◆ Task requirements
Give a verbatim repeat of the lines that run from the line containing "雅各接著說，如果我們表現部分" to the end of the data below.
= Beginning of Section =
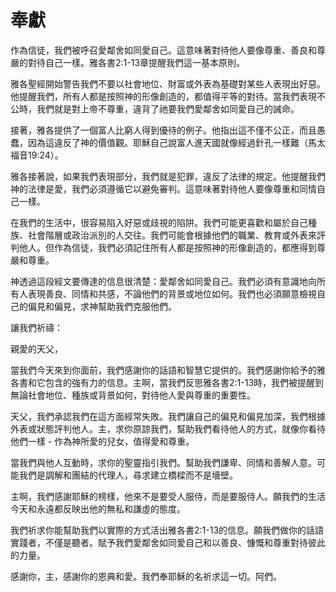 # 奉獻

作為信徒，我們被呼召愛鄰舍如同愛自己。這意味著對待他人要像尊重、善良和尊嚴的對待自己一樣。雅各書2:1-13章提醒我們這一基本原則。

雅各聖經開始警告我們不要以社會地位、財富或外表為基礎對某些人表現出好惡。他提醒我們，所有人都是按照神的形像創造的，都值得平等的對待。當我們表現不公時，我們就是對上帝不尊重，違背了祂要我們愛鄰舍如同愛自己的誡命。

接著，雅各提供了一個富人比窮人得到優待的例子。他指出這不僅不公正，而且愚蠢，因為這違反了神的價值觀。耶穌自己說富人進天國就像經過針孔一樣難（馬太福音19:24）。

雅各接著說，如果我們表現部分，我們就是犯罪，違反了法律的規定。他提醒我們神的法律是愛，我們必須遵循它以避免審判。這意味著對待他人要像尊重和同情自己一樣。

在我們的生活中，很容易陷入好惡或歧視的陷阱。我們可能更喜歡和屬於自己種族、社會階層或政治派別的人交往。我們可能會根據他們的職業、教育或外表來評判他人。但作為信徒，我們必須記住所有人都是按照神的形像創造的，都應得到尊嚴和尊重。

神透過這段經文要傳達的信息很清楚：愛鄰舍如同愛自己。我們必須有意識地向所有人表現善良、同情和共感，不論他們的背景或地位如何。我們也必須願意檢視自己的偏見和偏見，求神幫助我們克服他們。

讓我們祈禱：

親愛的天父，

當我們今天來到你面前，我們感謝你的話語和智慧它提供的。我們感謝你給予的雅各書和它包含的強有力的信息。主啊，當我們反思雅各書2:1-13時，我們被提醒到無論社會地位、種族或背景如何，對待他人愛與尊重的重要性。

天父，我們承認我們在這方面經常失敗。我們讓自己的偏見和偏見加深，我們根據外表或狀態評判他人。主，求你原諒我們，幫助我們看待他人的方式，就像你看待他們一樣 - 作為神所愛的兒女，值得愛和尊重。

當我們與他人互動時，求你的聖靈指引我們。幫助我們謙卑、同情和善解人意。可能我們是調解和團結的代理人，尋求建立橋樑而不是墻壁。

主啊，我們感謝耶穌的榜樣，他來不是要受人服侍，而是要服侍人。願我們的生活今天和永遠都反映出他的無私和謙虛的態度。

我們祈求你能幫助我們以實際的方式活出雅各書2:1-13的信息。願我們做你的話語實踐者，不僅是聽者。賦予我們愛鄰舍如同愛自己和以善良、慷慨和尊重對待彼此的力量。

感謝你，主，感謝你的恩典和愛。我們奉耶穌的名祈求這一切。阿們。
= End of Section =
◆ Written answer
雅各接著說，如果我們表現部分，我們就是犯罪，違反了法律的規定。他提醒我們神的法律是愛，我們必須遵循它以避免審判。這意味著對待他人要像尊重和同情自己一樣。

在我們的生活中，很容易陷入好惡或歧視的陷阱。我們可能更喜歡和屬於自己種族、社會階層或政治派別的人交往。我們可能會根據他們的職業、教育或外表來評判他人。但作為信徒，我們必須記住所有人都是按照神的形像創造的，都應得到尊嚴和尊重。

神透過這段經文要傳達的信息很清楚：愛鄰舍如同愛自己。我們必須有意識地向所有人表現善良、同情和共感，不論他們的背景或地位如何。我們也必須願意檢視自己的偏見和偏見，求神幫助我們克服他們。

讓我們祈禱：

親愛的天父，

當我們今天來到你面前，我們感謝你的話語和智慧它提供的。我們感謝你給予的雅各書和它包含的強有力的信息。主啊，當我們反思雅各書2:1-13時，我們被提醒到無論社會地位、種族或背景如何，對待他人愛與尊重的重要性。

天父，我們承認我們在這方面經常失敗。我們讓自己的偏見和偏見加深，我們根據外表或狀態評判他人。主，求你原諒我們，幫助我們看待他人的方式，就像你看待他們一樣 - 作為神所愛的兒女，值得愛和尊重。

當我們與他人互動時，求你的聖靈指引我們。幫助我們謙卑、同情和善解人意。可能我們是調解和團結的代理人，尋求建立橋樑而不是墻壁。

主啊，我們感謝耶穌的榜樣，他來不是要受人服侍，而是要服侍人。願我們的生活今天和永遠都反映出他的無私和謙虛的態度。

我們祈求你能幫助我們以實際的方式活出雅各書2:1-13的信息。願我們做你的話語實踐者，不僅是聽者。賦予我們愛鄰舍如同愛自己和以善良、慷慨和尊重對待彼此的力量。

感謝你，主，感謝你的恩典和愛。我們奉耶穌的名祈求這一切。阿們。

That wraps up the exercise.